▶ REQUIREMENT
Read the entries that follow and give each one again precisely.

▶ EXERCISE INPUT

---+---

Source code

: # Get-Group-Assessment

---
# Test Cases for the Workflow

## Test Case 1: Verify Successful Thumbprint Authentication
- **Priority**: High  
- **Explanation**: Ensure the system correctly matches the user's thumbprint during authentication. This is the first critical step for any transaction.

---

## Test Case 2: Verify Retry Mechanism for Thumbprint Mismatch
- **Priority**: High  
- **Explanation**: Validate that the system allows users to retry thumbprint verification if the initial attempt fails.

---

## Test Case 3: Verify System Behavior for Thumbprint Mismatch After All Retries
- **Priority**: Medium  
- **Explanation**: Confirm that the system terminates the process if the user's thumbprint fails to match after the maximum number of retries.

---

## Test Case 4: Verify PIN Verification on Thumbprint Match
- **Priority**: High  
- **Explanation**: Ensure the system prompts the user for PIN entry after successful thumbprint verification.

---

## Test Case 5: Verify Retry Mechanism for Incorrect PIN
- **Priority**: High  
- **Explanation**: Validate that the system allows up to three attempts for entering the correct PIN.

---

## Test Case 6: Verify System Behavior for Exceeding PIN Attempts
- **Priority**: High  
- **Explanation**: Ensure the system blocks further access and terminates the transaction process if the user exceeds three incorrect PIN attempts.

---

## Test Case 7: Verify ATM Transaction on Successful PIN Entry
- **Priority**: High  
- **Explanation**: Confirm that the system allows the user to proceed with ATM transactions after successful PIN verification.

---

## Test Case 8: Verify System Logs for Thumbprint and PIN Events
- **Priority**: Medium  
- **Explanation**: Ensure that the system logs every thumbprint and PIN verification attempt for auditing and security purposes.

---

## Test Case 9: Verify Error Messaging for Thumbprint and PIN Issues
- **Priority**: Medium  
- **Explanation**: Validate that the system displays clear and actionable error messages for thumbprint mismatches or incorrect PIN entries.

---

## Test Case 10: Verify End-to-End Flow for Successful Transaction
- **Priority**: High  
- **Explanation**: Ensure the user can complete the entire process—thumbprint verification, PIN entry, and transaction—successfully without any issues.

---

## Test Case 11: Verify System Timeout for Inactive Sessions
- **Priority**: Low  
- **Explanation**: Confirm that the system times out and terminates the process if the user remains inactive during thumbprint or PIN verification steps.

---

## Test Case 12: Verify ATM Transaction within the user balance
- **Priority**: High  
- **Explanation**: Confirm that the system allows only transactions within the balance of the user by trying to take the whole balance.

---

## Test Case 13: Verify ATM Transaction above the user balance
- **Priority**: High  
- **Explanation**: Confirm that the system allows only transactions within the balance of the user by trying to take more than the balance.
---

---+---

▶ ANSWER BOX
Source code

: # Get-Group-Assessment

---
# Test Cases for the Workflow

## Test Case 1: Verify Successful Thumbprint Authentication
- **Priority**: High  
- **Explanation**: Ensure the system correctly matches the user's thumbprint during authentication. This is the first critical step for any transaction.

---

## Test Case 2: Verify Retry Mechanism for Thumbprint Mismatch
- **Priority**: High  
- **Explanation**: Validate that the system allows users to retry thumbprint verification if the initial attempt fails.

---

## Test Case 3: Verify System Behavior for Thumbprint Mismatch After All Retries
- **Priority**: Medium  
- **Explanation**: Confirm that the system terminates the process if the user's thumbprint fails to match after the maximum number of retries.

---

## Test Case 4: Verify PIN Verification on Thumbprint Match
- **Priority**: High  
- **Explanation**: Ensure the system prompts the user for PIN entry after successful thumbprint verification.

---

## Test Case 5: Verify Retry Mechanism for Incorrect PIN
- **Priority**: High  
- **Explanation**: Validate that the system allows up to three attempts for entering the correct PIN.

---

## Test Case 6: Verify System Behavior for Exceeding PIN Attempts
- **Priority**: High  
- **Explanation**: Ensure the system blocks further access and terminates the transaction process if the user exceeds three incorrect PIN attempts.

---

## Test Case 7: Verify ATM Transaction on Successful PIN Entry
- **Priority**: High  
- **Explanation**: Confirm that the system allows the user to proceed with ATM transactions after successful PIN verification.

---

## Test Case 8: Verify System Logs for Thumbprint and PIN Events
- **Priority**: Medium  
- **Explanation**: Ensure that the system logs every thumbprint and PIN verification attempt for auditing and security purposes.

---

## Test Case 9: Verify Error Messaging for Thumbprint and PIN Issues
- **Priority**: Medium  
- **Explanation**: Validate that the system displays clear and actionable error messages for thumbprint mismatches or incorrect PIN entries.

---

## Test Case 10: Verify End-to-End Flow for Successful Transaction
- **Priority**: High  
- **Explanation**: Ensure the user can complete the entire process—thumbprint verification, PIN entry, and transaction—successfully without any issues.

---

## Test Case 11: Verify System Timeout for Inactive Sessions
- **Priority**: Low  
- **Explanation**: Confirm that the system times out and terminates the process if the user remains inactive during thumbprint or PIN verification steps.

---

## Test Case 12: Verify ATM Transaction within the user balance
- **Priority**: High  
- **Explanation**: Confirm that the system allows only transactions within the balance of the user by trying to take the whole balance.

---

## Test Case 13: Verify ATM Transaction above the user balance
- **Priority**: High  
- **Explanation**: Confirm that the system allows only transactions within the balance of the user by trying to take more than the balance.
---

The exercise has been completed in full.